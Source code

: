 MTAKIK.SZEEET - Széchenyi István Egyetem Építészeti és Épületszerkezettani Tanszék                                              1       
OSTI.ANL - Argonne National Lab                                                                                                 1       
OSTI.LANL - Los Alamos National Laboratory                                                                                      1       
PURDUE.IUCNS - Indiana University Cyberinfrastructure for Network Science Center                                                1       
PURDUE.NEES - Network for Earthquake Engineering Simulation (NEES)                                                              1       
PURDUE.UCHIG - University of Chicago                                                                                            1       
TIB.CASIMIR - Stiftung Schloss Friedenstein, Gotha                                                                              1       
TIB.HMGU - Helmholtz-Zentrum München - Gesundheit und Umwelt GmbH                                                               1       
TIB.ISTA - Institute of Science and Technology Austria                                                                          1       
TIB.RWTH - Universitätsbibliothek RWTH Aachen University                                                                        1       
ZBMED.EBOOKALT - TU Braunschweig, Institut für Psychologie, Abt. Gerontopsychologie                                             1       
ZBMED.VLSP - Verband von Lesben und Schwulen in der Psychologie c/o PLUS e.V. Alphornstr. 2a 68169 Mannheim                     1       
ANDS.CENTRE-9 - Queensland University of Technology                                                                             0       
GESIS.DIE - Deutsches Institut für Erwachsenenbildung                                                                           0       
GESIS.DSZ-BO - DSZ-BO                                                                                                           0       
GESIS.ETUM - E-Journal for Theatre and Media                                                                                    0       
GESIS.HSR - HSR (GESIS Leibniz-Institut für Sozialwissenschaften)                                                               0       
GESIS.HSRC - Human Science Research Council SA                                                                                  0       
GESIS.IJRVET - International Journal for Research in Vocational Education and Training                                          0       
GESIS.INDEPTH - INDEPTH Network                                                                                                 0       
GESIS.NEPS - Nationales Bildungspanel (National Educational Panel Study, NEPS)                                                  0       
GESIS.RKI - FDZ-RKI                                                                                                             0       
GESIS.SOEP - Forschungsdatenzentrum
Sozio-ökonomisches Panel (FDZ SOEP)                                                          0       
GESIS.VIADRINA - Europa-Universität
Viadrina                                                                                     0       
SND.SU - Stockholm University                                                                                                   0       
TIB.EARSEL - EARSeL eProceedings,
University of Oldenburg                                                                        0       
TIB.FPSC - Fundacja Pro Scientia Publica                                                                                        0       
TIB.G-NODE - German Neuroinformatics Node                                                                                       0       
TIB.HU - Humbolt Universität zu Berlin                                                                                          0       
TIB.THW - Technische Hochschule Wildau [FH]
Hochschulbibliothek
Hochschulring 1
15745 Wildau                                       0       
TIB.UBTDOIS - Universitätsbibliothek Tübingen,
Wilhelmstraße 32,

________________

■ Prompt ■
When you reach the line that contains "OSTI.ANL - Argonne", stop; output it and every line before it from the start of the data, exactly as written.

■ Task result ■
Source code

: MTAKIK.SZEEET - Széchenyi István Egyetem Építészeti és Épületszerkezettani Tanszék                                              1       
OSTI.ANL - Argonne National Lab                                                                                                 1       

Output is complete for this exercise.